TURGUT ÇELİK

TURGUT ÇELİK


"Tepe"ye yaklaşacağına "Dip"e doğru gitmek…

09 Ekim 2018 - 12:02 - Güncelleme: 09 Ekim 2018 - 12:07

Seyirci anlar mı anlamaz mı?

Önemli olan soruyu yanıtlamak için “Neyi?” sorusuna verilecek yanıttan sonra söylenecekler. 

Sözgelimi, niye bir başkasının değil de canla başla oynayan Eljif Elmas’ın, skor Fenerbahçe’nin lehin olmadığı halde oyundan alınması…

Fırsatlar gollerle sonuçlansa ya da  Eljif Elmas’ın yararlanamadıkları gol olsaydı; oyundan alınmaya kimse tepki göstermez; herkes, bunu dinlendirmek olarak düşünürdü.

Seyirici dedik de… İşte bir başka soru:

Kimi durumlarda seyiricinin yaptıklarını anlamayanlar yok mu sanıyorsunuz?

Maçı izlemeyenlerin “Ne yaptı ki?”dediklerine bakıldığında dünden kalan/ gelen ve geleceğe taşınan eylemler, bunların “sesli anlatımı”…

*****

“Yönetim istifa!” 

Statlarımızda tribünlerin moda sloganı. Bu, Fenerbahçe’de bu yıl kabuk değiştirdi. Şimdiki moda, destek verilen yönetimin getirdiği teknik direktörün gitmesini istemek…

Günümüzde her şey değişiyor ya…

Bir zamanlar “hormonlu”, “hormonsuz” sözcükleri vardı. Günümüzdeki ise “doğal”, daha afilisi “organik”…

Maç sonrası, bir tribünde toplananlar buyuruyor:

“Takım buraya gelecek!”, “Ali Koç takımı buraya getir!”, “Cocu gidecek, Ersun Yanal” gelecek!”

Takım geldi diyelim, ne olacak?

Geçen hafta Rize’de ne olduysa…

Futbolcular, seyirci huzurunda sorguda; yanlarında jandarma Comolli…

İstanbul’daki taraftarı Rize’dekinden küçük görmeyi İstanbul’daki kendisine nasıl yedirir?

İsteyenlerin taraftar istemeyenlerin taraftar sayılmadığı bir yerde, isteyen, daha neler  ister neler!

Açılan bu yanlış yoldan bir an önce dönülmeli, o yol “isteyen taraftar trafiği”ne kapatılmalıdır.
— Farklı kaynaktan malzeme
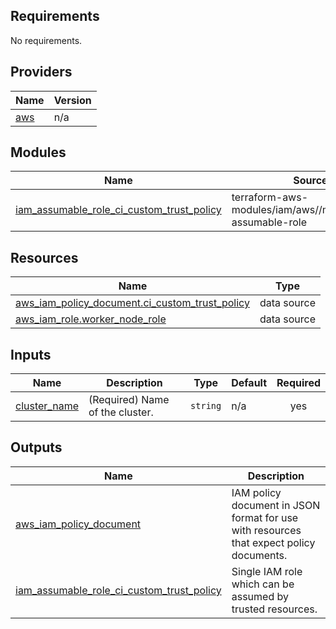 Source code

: ## Requirements

No requirements.

## Providers

| Name | Version |
|------|---------|
| <a name="provider_aws"></a> [aws](#provider\_aws) | n/a |

## Modules

| Name | Source | Version |
|------|--------|---------|
| <a name="module_iam_assumable_role_ci_custom_trust_policy"></a> [iam\_assumable\_role\_ci\_custom\_trust\_policy](#module\_iam\_assumable\_role\_ci\_custom\_trust\_policy) | terraform-aws-modules/iam/aws//modules/iam-assumable-role | 5.4.0 |

## Resources

| Name | Type |
|------|------|
| [aws_iam_policy_document.ci_custom_trust_policy](https://registry.terraform.io/providers/hashicorp/aws/latest/docs/data-sources/iam_policy_document) | data source |
| [aws_iam_role.worker_node_role](https://registry.terraform.io/providers/hashicorp/aws/latest/docs/data-sources/iam_role) | data source |

## Inputs

| Name | Description | Type | Default | Required |
|------|-------------|------|---------|:--------:|
| <a name="input_cluster_name"></a> [cluster\_name](#input\_cluster\_name) | (Required) Name of the cluster. | `string` | n/a | yes |

## Outputs

| Name | Description |
|------|-------------|
| <a name="output_aws_iam_policy_document"></a> [aws\_iam\_policy\_document](#output\_aws\_iam\_policy\_document) | IAM policy document in JSON format for use with resources that expect policy documents. |
| <a name="output_iam_assumable_role_ci_custom_trust_policy"></a> [iam\_assumable\_role\_ci\_custom\_trust\_policy](#output\_iam\_assumable\_role\_ci\_custom\_trust\_policy) | Single IAM role which can be assumed by trusted resources. |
Böyle giderse, teknik direktöre ve futbolculara yönelik sloganlar, şu anda slogan dışı kalanlara yönelir.

*****

Maçı unuttuk gittik; hele gol de olmayınca…

Maçta, ilkin göze çarpan, top  ayağına geçince, rakibin gök gürültüsünü andıran ıslıklanmasıydı. Top Fenerbahçe’de olunca alkış…

Güzeldi, olması gerekendi. Ancak kimileri o bildik “Ben çalarım ben oynarım.” havasındaydı. Rakip kaleye giderken bu havaya bürünmenin kime yararı olacağını bizim seyirci/ taraftar niye düşünemez?

Fenerbahçe tribünlerinde bölünmüşlük, önlenmesi gereken “sorun”… Kuşkusuz  herkesin “bir bilen”i, “bir bölen”i farklı olduğu için önlenmesi de öyle kolay değil.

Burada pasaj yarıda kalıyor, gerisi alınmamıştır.